Problem to work on: Report each line of the data that contains the string "setting".

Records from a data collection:

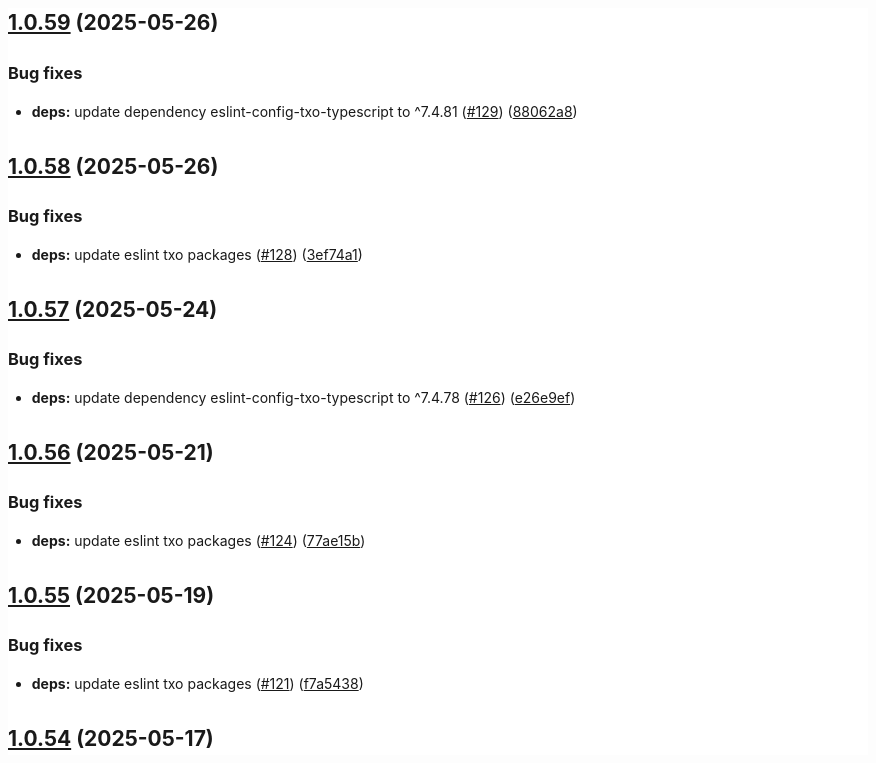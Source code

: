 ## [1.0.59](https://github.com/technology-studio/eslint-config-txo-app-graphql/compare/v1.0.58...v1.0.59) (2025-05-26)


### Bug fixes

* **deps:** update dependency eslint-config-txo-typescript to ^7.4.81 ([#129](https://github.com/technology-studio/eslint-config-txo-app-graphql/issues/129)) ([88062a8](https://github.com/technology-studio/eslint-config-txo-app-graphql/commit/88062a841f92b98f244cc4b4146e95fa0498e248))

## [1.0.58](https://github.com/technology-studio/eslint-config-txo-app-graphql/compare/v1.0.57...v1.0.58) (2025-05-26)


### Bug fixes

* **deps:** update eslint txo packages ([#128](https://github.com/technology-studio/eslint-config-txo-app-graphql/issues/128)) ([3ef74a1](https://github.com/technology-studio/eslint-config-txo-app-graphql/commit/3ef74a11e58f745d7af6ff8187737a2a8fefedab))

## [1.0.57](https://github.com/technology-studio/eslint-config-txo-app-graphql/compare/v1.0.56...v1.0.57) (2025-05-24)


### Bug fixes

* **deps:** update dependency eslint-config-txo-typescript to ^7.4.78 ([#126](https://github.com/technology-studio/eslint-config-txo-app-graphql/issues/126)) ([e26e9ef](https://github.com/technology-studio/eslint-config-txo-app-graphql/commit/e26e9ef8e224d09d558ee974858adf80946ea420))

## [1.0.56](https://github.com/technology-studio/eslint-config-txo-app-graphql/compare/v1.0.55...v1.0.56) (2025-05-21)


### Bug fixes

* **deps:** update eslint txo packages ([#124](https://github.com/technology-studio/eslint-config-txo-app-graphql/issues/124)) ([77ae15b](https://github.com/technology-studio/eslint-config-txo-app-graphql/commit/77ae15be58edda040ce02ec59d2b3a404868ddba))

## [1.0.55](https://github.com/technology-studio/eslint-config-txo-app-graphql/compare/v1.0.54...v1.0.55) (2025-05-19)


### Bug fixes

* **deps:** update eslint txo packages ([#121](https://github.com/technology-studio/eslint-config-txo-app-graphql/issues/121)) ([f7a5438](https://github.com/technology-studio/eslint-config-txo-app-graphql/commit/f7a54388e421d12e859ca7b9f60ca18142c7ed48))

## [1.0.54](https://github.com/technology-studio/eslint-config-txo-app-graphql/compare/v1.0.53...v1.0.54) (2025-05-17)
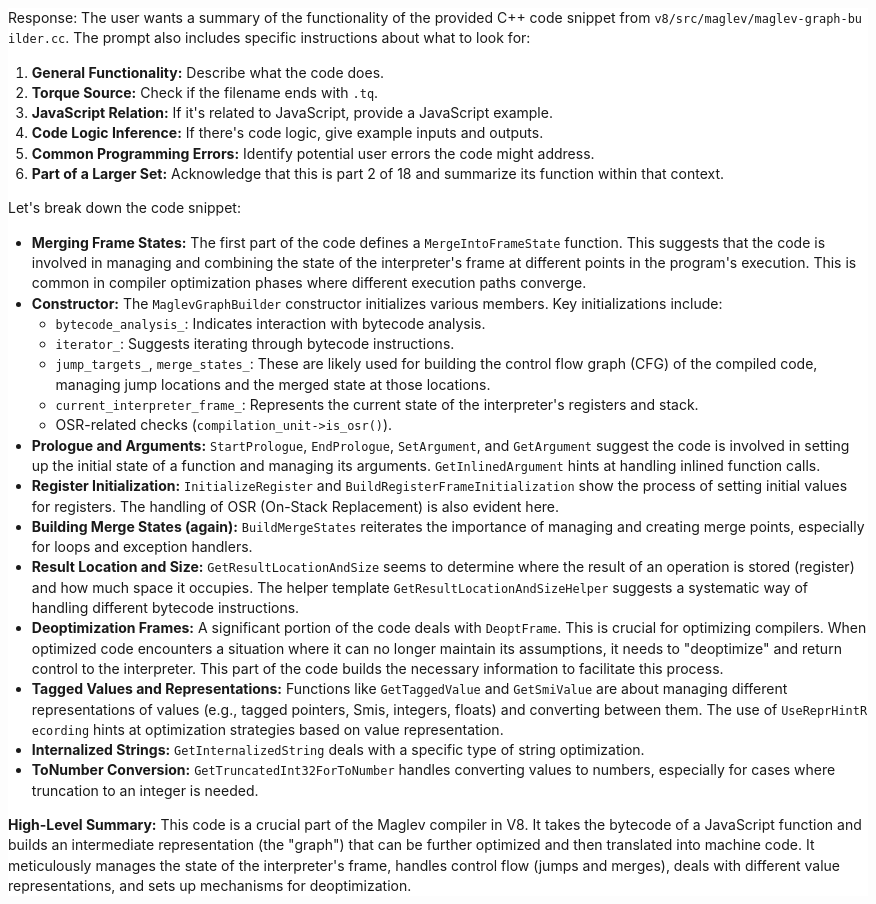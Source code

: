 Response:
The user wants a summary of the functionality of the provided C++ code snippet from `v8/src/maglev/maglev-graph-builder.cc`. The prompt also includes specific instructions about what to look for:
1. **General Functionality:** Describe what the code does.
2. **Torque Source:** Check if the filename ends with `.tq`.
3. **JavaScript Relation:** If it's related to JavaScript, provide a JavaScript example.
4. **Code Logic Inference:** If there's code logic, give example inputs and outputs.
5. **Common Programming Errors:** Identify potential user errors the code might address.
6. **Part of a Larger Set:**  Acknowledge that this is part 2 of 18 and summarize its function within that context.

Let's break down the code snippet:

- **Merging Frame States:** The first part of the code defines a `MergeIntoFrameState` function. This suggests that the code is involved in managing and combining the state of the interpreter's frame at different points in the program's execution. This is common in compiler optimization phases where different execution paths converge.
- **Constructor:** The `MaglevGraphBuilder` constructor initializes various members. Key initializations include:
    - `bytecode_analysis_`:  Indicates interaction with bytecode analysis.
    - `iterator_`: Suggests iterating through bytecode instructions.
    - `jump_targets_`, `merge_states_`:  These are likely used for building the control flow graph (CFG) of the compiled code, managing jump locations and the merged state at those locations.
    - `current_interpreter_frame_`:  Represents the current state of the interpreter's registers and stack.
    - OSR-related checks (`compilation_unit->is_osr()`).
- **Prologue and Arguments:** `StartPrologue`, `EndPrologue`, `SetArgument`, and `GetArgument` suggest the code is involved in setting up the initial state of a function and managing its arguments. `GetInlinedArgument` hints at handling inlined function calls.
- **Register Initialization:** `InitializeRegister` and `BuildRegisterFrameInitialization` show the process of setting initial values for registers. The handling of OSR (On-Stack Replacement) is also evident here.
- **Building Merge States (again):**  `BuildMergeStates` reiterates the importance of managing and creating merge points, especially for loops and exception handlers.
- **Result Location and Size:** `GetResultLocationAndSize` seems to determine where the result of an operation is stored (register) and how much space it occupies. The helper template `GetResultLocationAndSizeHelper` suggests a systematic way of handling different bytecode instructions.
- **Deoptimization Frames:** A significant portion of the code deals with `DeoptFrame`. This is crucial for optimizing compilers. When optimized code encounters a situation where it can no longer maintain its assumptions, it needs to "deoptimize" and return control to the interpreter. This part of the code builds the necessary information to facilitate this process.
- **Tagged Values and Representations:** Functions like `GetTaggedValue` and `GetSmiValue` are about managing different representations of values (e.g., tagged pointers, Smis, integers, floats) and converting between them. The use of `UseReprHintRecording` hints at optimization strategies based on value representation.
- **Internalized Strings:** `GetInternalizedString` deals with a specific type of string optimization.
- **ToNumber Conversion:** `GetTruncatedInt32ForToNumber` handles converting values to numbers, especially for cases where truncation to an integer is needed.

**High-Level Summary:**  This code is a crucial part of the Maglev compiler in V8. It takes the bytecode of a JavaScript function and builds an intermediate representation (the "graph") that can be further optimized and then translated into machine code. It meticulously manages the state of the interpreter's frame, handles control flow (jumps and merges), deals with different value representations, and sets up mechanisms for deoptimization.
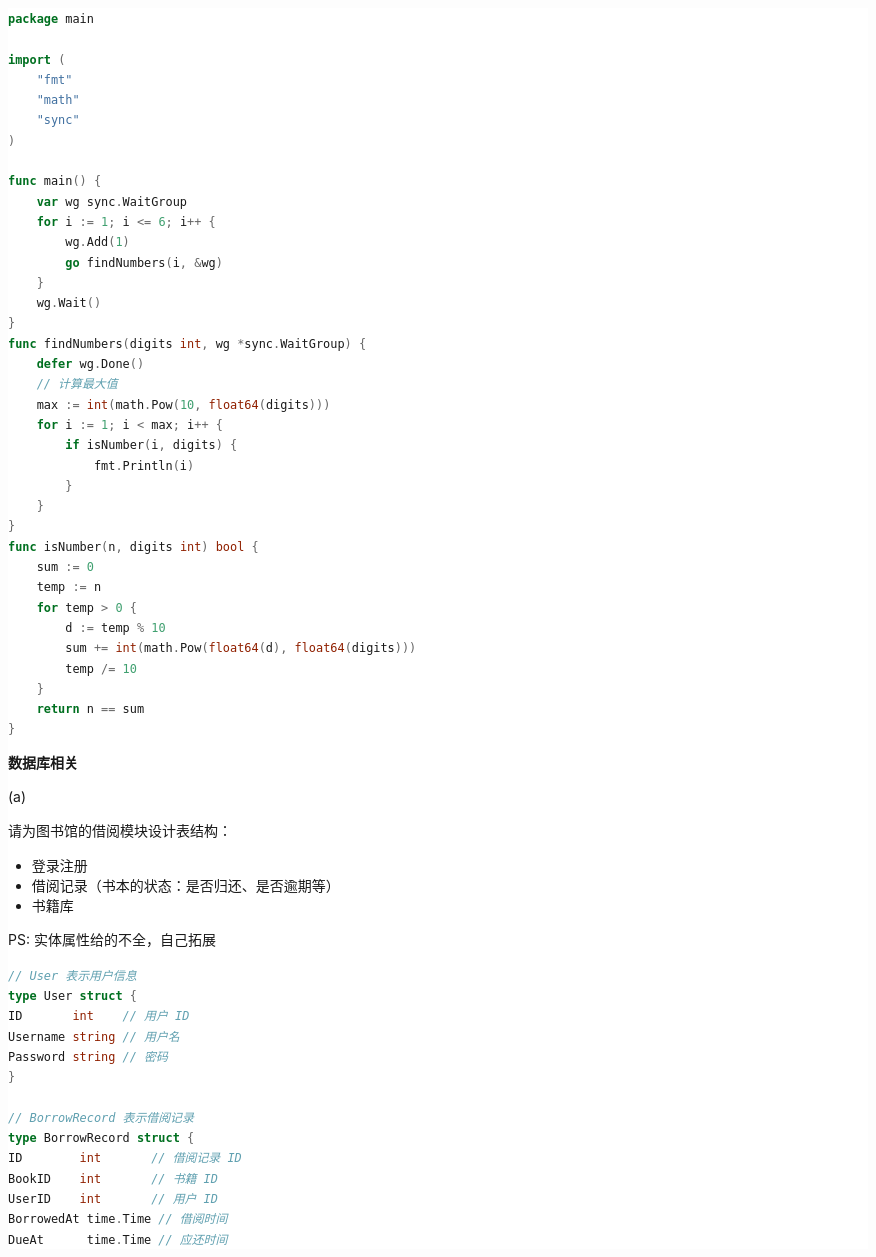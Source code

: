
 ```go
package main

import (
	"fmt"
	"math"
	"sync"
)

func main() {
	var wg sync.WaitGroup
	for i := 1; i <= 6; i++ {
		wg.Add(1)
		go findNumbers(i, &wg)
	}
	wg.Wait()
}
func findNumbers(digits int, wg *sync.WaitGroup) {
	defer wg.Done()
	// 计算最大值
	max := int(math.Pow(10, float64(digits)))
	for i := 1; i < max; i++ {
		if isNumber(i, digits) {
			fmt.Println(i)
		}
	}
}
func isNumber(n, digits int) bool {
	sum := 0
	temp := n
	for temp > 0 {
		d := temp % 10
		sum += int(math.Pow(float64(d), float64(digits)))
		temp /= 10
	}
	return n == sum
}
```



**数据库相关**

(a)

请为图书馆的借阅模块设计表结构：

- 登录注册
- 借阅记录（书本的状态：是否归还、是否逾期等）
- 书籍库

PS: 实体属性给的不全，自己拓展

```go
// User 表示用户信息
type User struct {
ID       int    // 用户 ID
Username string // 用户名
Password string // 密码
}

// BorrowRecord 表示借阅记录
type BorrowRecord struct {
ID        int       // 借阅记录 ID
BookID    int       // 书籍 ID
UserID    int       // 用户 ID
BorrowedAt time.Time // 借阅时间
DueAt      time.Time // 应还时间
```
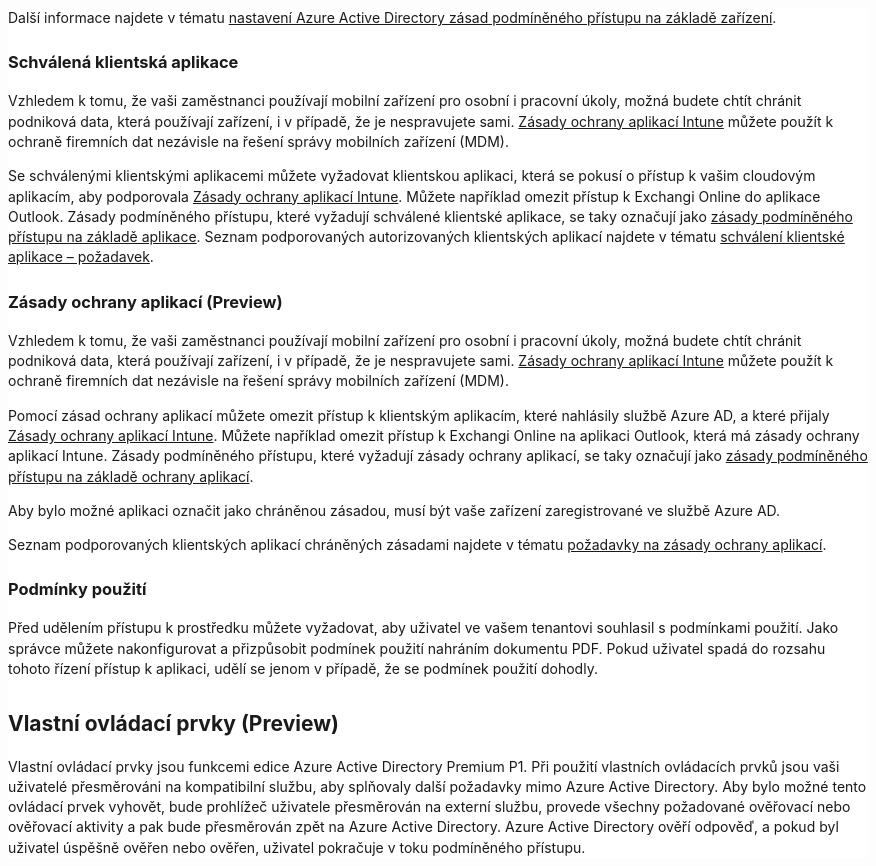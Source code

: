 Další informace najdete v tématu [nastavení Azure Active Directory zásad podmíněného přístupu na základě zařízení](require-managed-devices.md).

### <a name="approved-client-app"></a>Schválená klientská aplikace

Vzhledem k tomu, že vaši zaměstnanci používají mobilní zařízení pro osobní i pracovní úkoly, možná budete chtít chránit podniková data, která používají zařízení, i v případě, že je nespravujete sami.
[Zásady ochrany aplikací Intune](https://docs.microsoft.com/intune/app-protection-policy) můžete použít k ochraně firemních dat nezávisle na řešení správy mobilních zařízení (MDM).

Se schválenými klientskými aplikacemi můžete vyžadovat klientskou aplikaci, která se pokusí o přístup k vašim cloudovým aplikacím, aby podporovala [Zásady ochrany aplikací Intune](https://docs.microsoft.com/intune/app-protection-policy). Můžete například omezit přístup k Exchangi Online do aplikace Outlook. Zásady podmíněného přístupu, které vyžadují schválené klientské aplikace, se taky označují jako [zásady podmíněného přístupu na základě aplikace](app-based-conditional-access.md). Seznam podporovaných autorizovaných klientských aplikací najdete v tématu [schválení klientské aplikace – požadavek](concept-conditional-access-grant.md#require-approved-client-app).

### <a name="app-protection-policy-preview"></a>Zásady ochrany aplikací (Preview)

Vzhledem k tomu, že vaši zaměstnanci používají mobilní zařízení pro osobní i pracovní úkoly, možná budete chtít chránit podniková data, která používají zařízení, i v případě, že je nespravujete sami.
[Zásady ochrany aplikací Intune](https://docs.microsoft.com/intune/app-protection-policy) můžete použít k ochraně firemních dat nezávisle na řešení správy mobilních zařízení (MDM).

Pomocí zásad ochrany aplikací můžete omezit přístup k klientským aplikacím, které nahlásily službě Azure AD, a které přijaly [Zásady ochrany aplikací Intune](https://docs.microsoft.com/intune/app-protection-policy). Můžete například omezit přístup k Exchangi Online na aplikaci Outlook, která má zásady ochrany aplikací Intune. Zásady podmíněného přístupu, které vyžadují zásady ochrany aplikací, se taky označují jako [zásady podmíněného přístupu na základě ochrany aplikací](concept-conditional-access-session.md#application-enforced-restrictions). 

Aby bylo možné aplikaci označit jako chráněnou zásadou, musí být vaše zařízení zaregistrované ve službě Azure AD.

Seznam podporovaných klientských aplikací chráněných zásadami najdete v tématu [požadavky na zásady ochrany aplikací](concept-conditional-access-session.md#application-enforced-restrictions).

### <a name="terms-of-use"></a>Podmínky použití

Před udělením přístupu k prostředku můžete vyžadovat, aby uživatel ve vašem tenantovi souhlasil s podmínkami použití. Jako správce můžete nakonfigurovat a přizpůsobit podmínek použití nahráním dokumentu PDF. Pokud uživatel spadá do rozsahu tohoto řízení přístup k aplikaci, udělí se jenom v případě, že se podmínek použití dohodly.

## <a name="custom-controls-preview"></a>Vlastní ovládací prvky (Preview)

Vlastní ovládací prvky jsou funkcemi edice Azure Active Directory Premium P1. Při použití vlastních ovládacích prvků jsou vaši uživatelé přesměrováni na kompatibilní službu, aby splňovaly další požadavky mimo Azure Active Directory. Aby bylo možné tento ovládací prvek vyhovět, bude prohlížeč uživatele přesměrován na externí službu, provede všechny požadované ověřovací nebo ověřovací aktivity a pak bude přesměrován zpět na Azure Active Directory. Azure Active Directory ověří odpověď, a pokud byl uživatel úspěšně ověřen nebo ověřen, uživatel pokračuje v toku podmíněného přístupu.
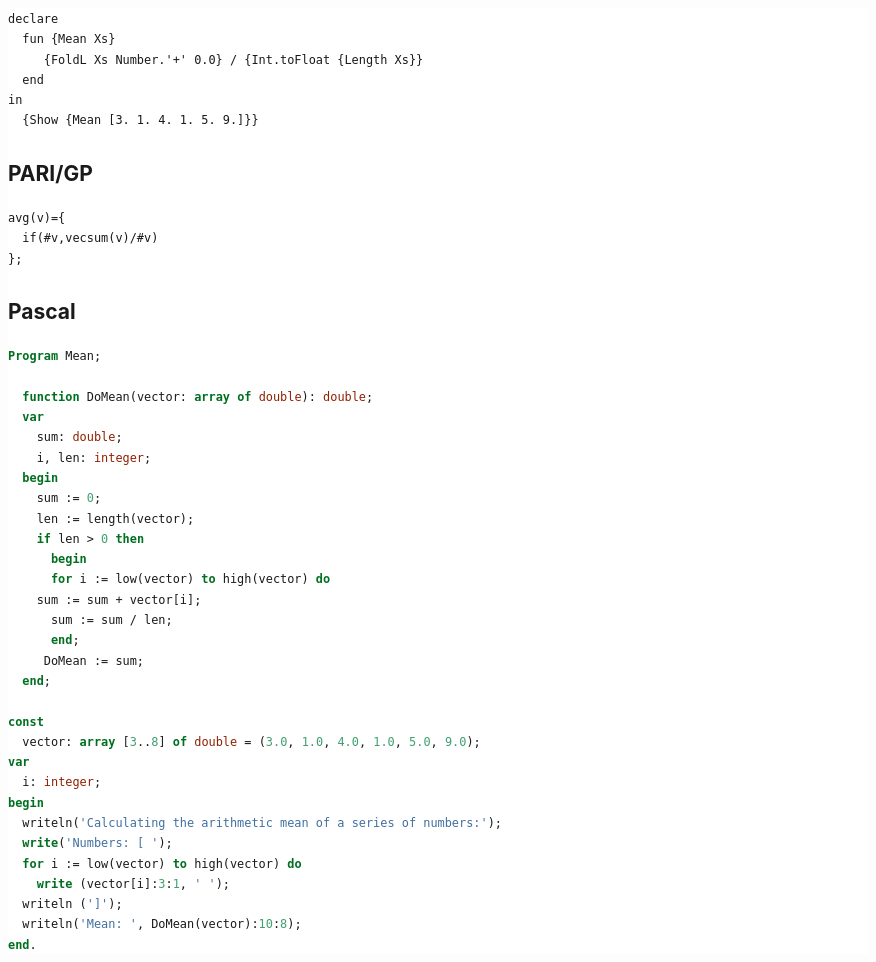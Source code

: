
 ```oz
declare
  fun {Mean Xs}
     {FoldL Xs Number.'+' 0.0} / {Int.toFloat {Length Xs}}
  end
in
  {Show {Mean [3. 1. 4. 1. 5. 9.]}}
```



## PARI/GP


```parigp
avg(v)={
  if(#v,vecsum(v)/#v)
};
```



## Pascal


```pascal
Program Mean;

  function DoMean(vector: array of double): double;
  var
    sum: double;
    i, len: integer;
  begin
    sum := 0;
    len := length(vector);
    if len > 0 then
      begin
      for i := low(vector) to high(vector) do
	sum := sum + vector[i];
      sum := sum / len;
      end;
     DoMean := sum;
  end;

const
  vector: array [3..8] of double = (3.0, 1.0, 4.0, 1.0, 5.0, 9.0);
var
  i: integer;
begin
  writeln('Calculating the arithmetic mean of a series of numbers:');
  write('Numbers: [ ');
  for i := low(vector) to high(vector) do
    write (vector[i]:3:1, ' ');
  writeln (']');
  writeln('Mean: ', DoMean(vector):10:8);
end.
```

Your response:
- **Prologue and Arguments:** `StartPrologue`, `EndPrologue`, `SetArgument`, and `GetArgument` suggest the code is involved in setting up the initial state of a function and managing its arguments. `GetInlinedArgument` hints at handling inlined function calls.
- **Register Initialization:** `InitializeRegister` and `BuildRegisterFrameInitialization` show the process of setting initial values for registers. The handling of OSR (On-Stack Replacement) is also evident here.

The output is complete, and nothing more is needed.